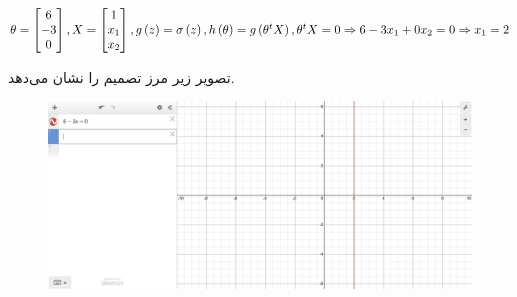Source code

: \documentclass{article}
\begin{document}
\section{}%
\subsection{}
\begin{latin}
$
\theta = \begin{bmatrix}
6 \\
-3\\
0
\end{bmatrix}, \\
X = \begin{bmatrix}
1 \\
x_1\\
x_2
\end{bmatrix}, \\
g\left( z \right) = \sigma \left( z \right), \\
h\left( \theta \right) = g\left( \theta ^ t X \right),\\
\theta ^ t X = 0 \Rightarrow \\
6 - 3x_1 + 0x_2 = 0 \Rightarrow \\
x_1 = 2
$
\end{latin}
تصویر زیر مرز تصمیم را نشان می‌دهد.
\begin{figure}[H]
    \centering
    \includegraphics[width=1\textwidth]{figures/5.1.jpg}
    \caption
	{}
    \label{fig:fig1}
\end{figure}
\end{document}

_ _ _ _ _ _ _

→ **What to work on**: How many of the lines in the data above carry the word "bmatrix"? Say the number and nothing else.

→ **Response**: 4